* **What is being asked**
Omit the pictures, then write out every entry exactly as it reads.

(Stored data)
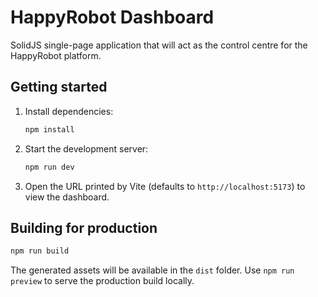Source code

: # HappyRobot Dashboard

SolidJS single-page application that will act as the control centre for the HappyRobot platform.

## Getting started

1. Install dependencies:

   ```bash
   npm install
   ```

2. Start the development server:

   ```bash
   npm run dev
   ```

3. Open the URL printed by Vite (defaults to `http://localhost:5173`) to view the dashboard.

## Building for production

```bash
npm run build
```

The generated assets will be available in the `dist` folder. Use `npm run preview` to serve the production build locally.

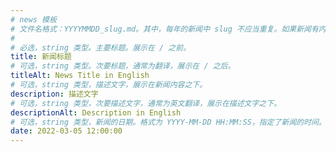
 ```yaml
---
# news 模板
# 文件名格式：YYYYMMDD_slug.md。其中，每年的新闻中 slug 不应当重复。如果新闻有内容，该 slug 和新闻的年份将作为新闻详情的 url（如 /news/2023/slug）
#
# 必选，string 类型。主要标题。展示在 / 之前。
title: 新闻标题
# 可选，string 类型。次要标题，通常为翻译，展示在 / 之后。
titleAlt: News Title in English
# 可选，string 类型，描述文字，展示在新闻内容之下。
description: 描述文字
# 可选，string 类型，次要描述文字，通常为英文翻译，展示在描述文字之下。
descriptionAlt: Description in English
# 可选，string 类型，新闻的日期。格式为 YYYY-MM-DD HH:MM:SS，指定了新闻的时间。如果没有，则默认 parse 文件名中的日期。该字段的优先级高于文件名中的日期。
date: 2022-03-05 12:00:00
---
```

<!-- 可选，新闻内容。若有这部分内容，则该新闻可点击跳转。 -->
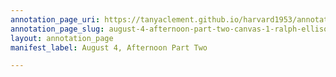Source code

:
 ```yaml
---
annotation_page_uri: https://tanyaclement.github.io/harvard1953/annotations/august-4-afternoon-part-two-canvas-1-ralph-ellison.json
annotation_page_slug: august-4-afternoon-part-two-canvas-1-ralph-ellison
layout: annotation_page
manifest_label: August 4, Afternoon Part Two

---
```

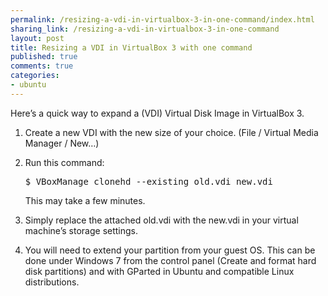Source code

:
 ```yaml
---
permalink: /resizing-a-vdi-in-virtualbox-3-in-one-command/index.html
sharing_link: /resizing-a-vdi-in-virtualbox-3-in-one-command
layout: post
title: Resizing a VDI in VirtualBox 3 with one command
published: true
comments: true
categories:
- ubuntu
---
```

<p>Here&rsquo;s a quick way to expand a (VDI) Virtual Disk Image in VirtualBox 3.</p>

<ol>
<li>Create a new VDI with the new size of your choice. (File / Virtual
Media Manager / New&hellip;)</li>
<li><p>Run this command:</p>

<div class="CodeRay">
  <div class="code"><pre>$ VBoxManage clonehd --existing old.vdi new.vdi</pre></div>
</div>


<p> This may take a few minutes.</p></li>
<li><p>Simply replace the attached old.vdi with the new.vdi in your virtual machine&rsquo;s storage settings.</p></li>
<li>You will need to extend your partition from your guest OS. This can be done under Windows 7 from the control panel (Create and format hard disk partitions) and with GParted in Ubuntu and compatible Linux distributions.</li>
</ol>
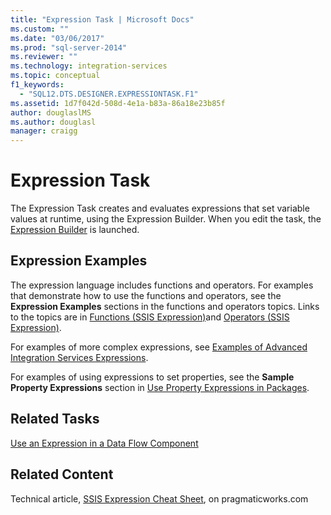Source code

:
 ```yaml
---
title: "Expression Task | Microsoft Docs"
ms.custom: ""
ms.date: "03/06/2017"
ms.prod: "sql-server-2014"
ms.reviewer: ""
ms.technology: integration-services
ms.topic: conceptual
f1_keywords: 
  - "SQL12.DTS.DESIGNER.EXPRESSIONTASK.F1"
ms.assetid: 1d7f042d-508d-4e1a-b83a-86a18e23b85f
author: douglaslMS
ms.author: douglasl
manager: craigg
---
```

# Expression Task
  The Expression Task creates and evaluates expressions that set variable values at runtime, using the Expression Builder. When you edit the task, the [Expression Builder](../expressions/expression-builder.md) is launched.  
  
## Expression Examples  
 The expression language includes functions and operators. For examples that demonstrate how to use the functions and operators, see the **Expression Examples** sections in the functions and operators topics. Links to the topics are in [Functions &#40;SSIS Expression&#41;](../expressions/functions-ssis-expression.md)and [Operators &#40;SSIS Expression&#41;](../expressions/operators-ssis-expression.md).  
  
 For examples of more complex expressions, see [Examples of Advanced Integration Services Expressions](../expressions/examples-of-advanced-integration-services-expressions.md).  
  
 For examples of using expressions to set properties, see the **Sample Property Expressions** section in [Use Property Expressions in Packages](../expressions/use-property-expressions-in-packages.md).  
  
## Related Tasks  
 [Use an Expression in a Data Flow Component](../use-an-expression-in-a-data-flow-component.md)  
  
## Related Content  
 Technical article, [SSIS Expression Cheat Sheet](https://go.microsoft.com/fwlink/?LinkId=217683), on pragmaticworks.com  
  
  
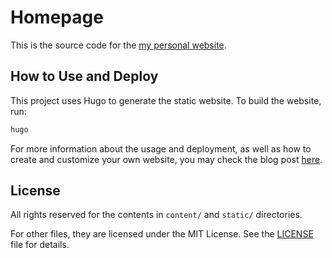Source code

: # Homepage

This is the source code for the [my personal website][lau-yeeyu-org].

[lau-yeeyu-org]: https://lau.yeeyu.org

## How to Use and Deploy

This project uses Hugo to generate the static website. To build the website,
run:

```sh
hugo
```

For more information about the usage and deployment, as well as how to create
and customize your own website, you may check the blog post
[here][set-up-website-with-hugo-and-vercel].

[set-up-website-with-hugo-and-vercel]: https://lau.yeeyu.org/blog/set-up-my-personal-site-with-hugo-and-vercel/

## License

All rights reserved for the contents in `content/` and `static/` directories.

For other files, they are licensed under the MIT License. See the
[LICENSE](LICENSE) file for details.
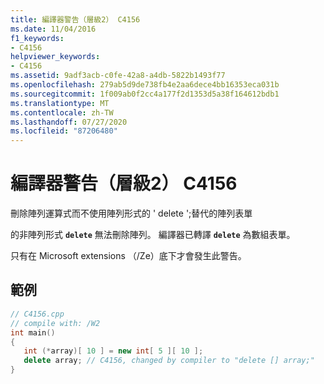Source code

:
 ```yaml
---
title: 編譯器警告（層級2） C4156
ms.date: 11/04/2016
f1_keywords:
- C4156
helpviewer_keywords:
- C4156
ms.assetid: 9adf3acb-c0fe-42a8-a4db-5822b1493f77
ms.openlocfilehash: 279ab5d9de738fb4e2aa6dece4bb16353eca031b
ms.sourcegitcommit: 1f009ab0f2cc4a177f2d1353d5a38f164612bdb1
ms.translationtype: MT
ms.contentlocale: zh-TW
ms.lasthandoff: 07/27/2020
ms.locfileid: "87206480"
---
```

# <a name="compiler-warning-level-2-c4156"></a>編譯器警告（層級2） C4156

刪除陣列運算式而不使用陣列形式的 ' delete ';替代的陣列表單

的非陣列形式 **`delete`** 無法刪除陣列。 編譯器已轉譯 **`delete`** 為數組表單。

只有在 Microsoft extensions （/Ze）底下才會發生此警告。

## <a name="example"></a>範例

```cpp
// C4156.cpp
// compile with: /W2
int main()
{
   int (*array)[ 10 ] = new int[ 5 ][ 10 ];
   delete array; // C4156, changed by compiler to "delete [] array;"
}
```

* **The answer**
Source code

: # HappyRobot Dashboard

SolidJS single-page application that will act as the control centre for the HappyRobot platform.

## Getting started

1. Install dependencies:

   ```bash
   npm install
   ```

2. Start the development server:

   ```bash
   npm run dev
   ```

3. Open the URL printed by Vite (defaults to `http://localhost:5173`) to view the dashboard.

## Building for production

```bash
npm run build
```

The generated assets will be available in the `dist` folder. Use `npm run preview` to serve the production build locally.

 ```yaml
---
# news 模板
# 文件名格式：YYYYMMDD_slug.md。其中，每年的新闻中 slug 不应当重复。如果新闻有内容，该 slug 和新闻的年份将作为新闻详情的 url（如 /news/2023/slug）
#
# 必选，string 类型。主要标题。展示在 / 之前。
title: 新闻标题
# 可选，string 类型。次要标题，通常为翻译，展示在 / 之后。
titleAlt: News Title in English
# 可选，string 类型，描述文字，展示在新闻内容之下。
description: 描述文字
# 可选，string 类型，次要描述文字，通常为英文翻译，展示在描述文字之下。
descriptionAlt: Description in English
# 可选，string 类型，新闻的日期。格式为 YYYY-MM-DD HH:MM:SS，指定了新闻的时间。如果没有，则默认 parse 文件名中的日期。该字段的优先级高于文件名中的日期。
date: 2022-03-05 12:00:00
---
```

<!-- 可选，新闻内容。若有这部分内容，则该新闻可点击跳转。 -->
Source code

:
 ```yaml
---
annotation_page_uri: https://tanyaclement.github.io/harvard1953/annotations/august-4-afternoon-part-two-canvas-1-ralph-ellison.json
annotation_page_slug: august-4-afternoon-part-two-canvas-1-ralph-ellison
layout: annotation_page
manifest_label: August 4, Afternoon Part Two

---
```

Source code

:
 ```yaml
---
permalink: /resizing-a-vdi-in-virtualbox-3-in-one-command/index.html
sharing_link: /resizing-a-vdi-in-virtualbox-3-in-one-command
layout: post
title: Resizing a VDI in VirtualBox 3 with one command
published: true
comments: true
categories:
- ubuntu
---
```

<p>Here&rsquo;s a quick way to expand a (VDI) Virtual Disk Image in VirtualBox 3.</p>

<ol>
<li>Create a new VDI with the new size of your choice. (File / Virtual
Media Manager / New&hellip;)</li>
<li><p>Run this command:</p>

<div class="CodeRay">
  <div class="code"><pre>$ VBoxManage clonehd --existing old.vdi new.vdi</pre></div>
</div>


<p> This may take a few minutes.</p></li>
<li><p>Simply replace the attached old.vdi with the new.vdi in your virtual machine&rsquo;s storage settings.</p></li>
<li>You will need to extend your partition from your guest OS. This can be done under Windows 7 from the control panel (Create and format hard disk partitions) and with GParted in Ubuntu and compatible Linux distributions.</li>
</ol>
Source code

:
 ```yaml
---
title: "Expression Task | Microsoft Docs"
ms.custom: ""
ms.date: "03/06/2017"
ms.prod: "sql-server-2014"
ms.reviewer: ""
ms.technology: integration-services
ms.topic: conceptual
f1_keywords: 
  - "SQL12.DTS.DESIGNER.EXPRESSIONTASK.F1"
ms.assetid: 1d7f042d-508d-4e1a-b83a-86a18e23b85f
author: douglaslMS
ms.author: douglasl
manager: craigg
---
```

# Expression Task
  The Expression Task creates and evaluates expressions that set variable values at runtime, using the Expression Builder. When you edit the task, the [Expression Builder](../expressions/expression-builder.md) is launched.  
  
## Expression Examples  
 The expression language includes functions and operators. For examples that demonstrate how to use the functions and operators, see the **Expression Examples** sections in the functions and operators topics. Links to the topics are in [Functions &#40;SSIS Expression&#41;](../expressions/functions-ssis-expression.md)and [Operators &#40;SSIS Expression&#41;](../expressions/operators-ssis-expression.md).  
  
 For examples of more complex expressions, see [Examples of Advanced Integration Services Expressions](../expressions/examples-of-advanced-integration-services-expressions.md).  
  
 For examples of using expressions to set properties, see the **Sample Property Expressions** section in [Use Property Expressions in Packages](../expressions/use-property-expressions-in-packages.md).  
  
## Related Tasks  
 [Use an Expression in a Data Flow Component](../use-an-expression-in-a-data-flow-component.md)  
  
## Related Content  
 Technical article, [SSIS Expression Cheat Sheet](https://go.microsoft.com/fwlink/?LinkId=217683), on pragmaticworks.com  
  
  
Source code

: # Homepage

This is the source code for the [my personal website][lau-yeeyu-org].

[lau-yeeyu-org]: https://lau.yeeyu.org

## How to Use and Deploy

This project uses Hugo to generate the static website. To build the website,
run:

```sh
hugo
```

For more information about the usage and deployment, as well as how to create
and customize your own website, you may check the blog post
[here][set-up-website-with-hugo-and-vercel].

[set-up-website-with-hugo-and-vercel]: https://lau.yeeyu.org/blog/set-up-my-personal-site-with-hugo-and-vercel/

## License

All rights reserved for the contents in `content/` and `static/` directories.

For other files, they are licensed under the MIT License. See the
[LICENSE](LICENSE) file for details.
Source code

:
 ```yaml
---
title: 編譯器警告（層級2） C4156
ms.date: 11/04/2016
f1_keywords:
- C4156
helpviewer_keywords:
- C4156
ms.assetid: 9adf3acb-c0fe-42a8-a4db-5822b1493f77
ms.openlocfilehash: 279ab5d9de738fb4e2aa6dece4bb16353eca031b
ms.sourcegitcommit: 1f009ab0f2cc4a177f2d1353d5a38f164612bdb1
ms.translationtype: MT
ms.contentlocale: zh-TW
ms.lasthandoff: 07/27/2020
ms.locfileid: "87206480"
---
```

# <a name="compiler-warning-level-2-c4156"></a>編譯器警告（層級2） C4156

刪除陣列運算式而不使用陣列形式的 ' delete ';替代的陣列表單

的非陣列形式 **`delete`** 無法刪除陣列。 編譯器已轉譯 **`delete`** 為數組表單。

只有在 Microsoft extensions （/Ze）底下才會發生此警告。

## <a name="example"></a>範例

```cpp
// C4156.cpp
// compile with: /W2
int main()
{
   int (*array)[ 10 ] = new int[ 5 ][ 10 ];
   delete array; // C4156, changed by compiler to "delete [] array;"
}
```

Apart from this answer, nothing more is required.